Voglio ricordare che siamo nella patria della qualità alimentare, nella patria del miglior microclima, nella patria delle norme alimentari più serie e più serrate. Non è una novità che le carni rosse non devono essere assunte tutti i giorni e in grandi quantità. E allora perché questo allarmismo improvviso? Come si può essere cosi superficiali, su argomenti così delicati, che riguardano la salute delle persone e del sistema Paese?

Perché non pensiamo di dare strumenti chiari e precisi ai nostri clienti informandoli sui loro acquisti?

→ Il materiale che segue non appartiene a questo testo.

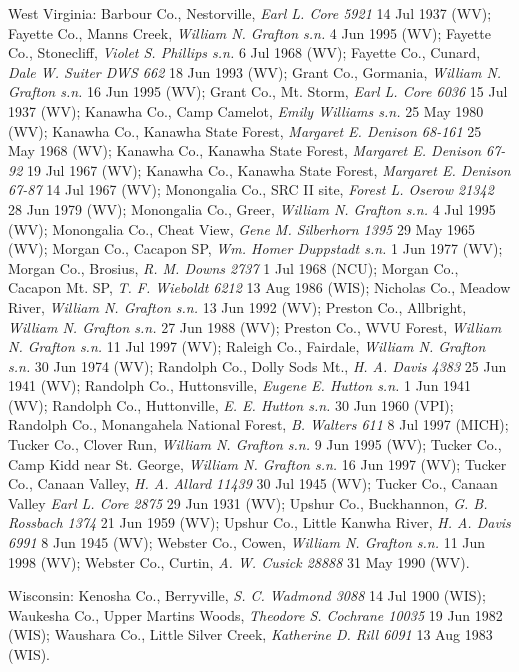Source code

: \documentclass{article}
\begin{document}
West Virginia:
Barbour Co., Nestorville, \textit{Earl L. Core 5921} 14 Jul 1937 (WV);
Fayette Co., Manns Creek, \textit{William N. Grafton s.n.} 4 Jun 1995 (WV);
Fayette Co., Stonecliff, \textit{Violet S. Phillips s.n.} 6 Jul 1968 (WV);
Fayette Co., Cunard, \textit{Dale W. Suiter DWS 662} 18 Jun 1993 (WV);
Grant Co., Gormania, \textit{William N. Grafton s.n.} 16 Jun 1995 (WV);
Grant Co., Mt. Storm, \textit{Earl L. Core 6036} 15 Jul 1937 (WV);
Kanawha Co., Camp Camelot, \textit{Emily Williams s.n.} 25 May 1980 (WV);
Kanawha Co., Kanawha State Forest, \textit{Margaret E. Denison 68-161} 25 May 1968 (WV);
Kanawha Co., Kanawha State Forest, \textit{Margaret E. Denison 67-92} 19 Jul 1967 (WV);
Kanawha Co., Kanawha State Forest, \textit{Margaret E. Denison 67-87} 14 Jul 1967 (WV);
Monongalia Co., SRC II site, \textit{Forest L. Oserow 21342} 28 Jun 1979 (WV);
Monongalia Co., Greer, \textit{William N. Grafton s.n.} 4 Jul 1995 (WV);
Monongalia Co., Cheat View, \textit{Gene M. Silberhorn 1395} 29 May 1965 (WV);
Morgan Co., Cacapon SP, \textit{Wm. Homer Duppstadt s.n.} 1 Jun 1977 (WV);
Morgan Co., Brosius, \textit{R. M. Downs 2737} 1 Jul 1968 (NCU);
Morgan Co., Cacapon Mt. SP, \textit{T. F. Wieboldt 6212} 13 Aug 1986 (WIS);
Nicholas Co., Meadow River, \textit{William N. Grafton s.n.} 13 Jun 1992 (WV);
Preston Co., Allbright, \textit{William N. Grafton s.n.} 27 Jun 1988 (WV);
Preston Co., WVU Forest, \textit{William N. Grafton s.n.} 11 Jul 1997 (WV);
Raleigh Co., Fairdale, \textit{William N. Grafton s.n.} 30 Jun 1974 (WV);
Randolph Co., Dolly Sods Mt., \textit{H. A. Davis 4383} 25 Jun 1941 (WV);
Randolph Co., Huttonsville, \textit{Eugene E. Hutton s.n.} 1 Jun 1941 (WV);
Randolph Co., Huttonville, \textit{E. E. Hutton s.n.} 30 Jun 1960 (VPI);
Randolph Co., Monangahela National Forest, \textit{B. Walters 611} 8 Jul 1997 (MICH);
Tucker Co., Clover Run, \textit{William N. Grafton s.n.} 9 Jun 1995 (WV);
Tucker Co., Camp Kidd near St. George, \textit{William N. Grafton s.n.} 16 Jun 1997 (WV);
Tucker Co., Canaan Valley, \textit{H. A. Allard 11439} 30 Jul 1945 (WV);
Tucker Co., Canaan Valley \textit{Earl L. Core 2875} 29 Jun 1931 (WV);
Upshur Co., Buckhannon, \textit{G. B. Rossbach 1374} 21 Jun 1959 (WV);
Upshur Co., Little Kanwha River, \textit{H. A. Davis 6991} 8 Jun 1945 (WV);
Webster Co., Cowen, \textit{William N. Grafton s.n.} 11 Jun 1998 (WV);
Webster Co., Curtin, \textit{A. W. Cusick 28888} 31 May 1990 (WV).

Wisconsin:
Kenosha Co., Berryville, \textit{S. C. Wadmond 3088} 14 Jul 1900 (WIS);
Waukesha Co., Upper Martins Woods, \textit{Theodore S. Cochrane 10035} 19 Jun 1982 (WIS);
Waushara Co., Little Silver Creek, \textit{Katherine D. Rill 6091} 13 Aug 1983 (WIS).
\end{document}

Per esempio, stampiamo un comunicato da distribuire alle casse e istruiamo i nostri addetti affinché diano tutte le informazioni necessarie spiegando origine e provenienza dei cibi proposti.

Noi quelli della piccola distribuzione organizzata, quelli che ogni giorno ci mettono la faccia con il cliente, noi che formiamo i nostri addetti e che selezioniamo con attenzione e competenza i prodotti, noi che facciamo il nostro lavoro con dedizione e professionalità, noi che ogni mattina alziamo la saracinesca consapevoli di giocare un ruolo importante nel fornire i prodotti più sani e sicuri, noi siamo quelli che si vogliono difendere da questa brutta e incompetente informazione e abbiamo già cominciato a farlo e, mai come ora, siamo orgogliosi di avere avuto una visione tanto lungimirante, che assume anche il peso di una responsabilità sociale: quella della corretta informazione.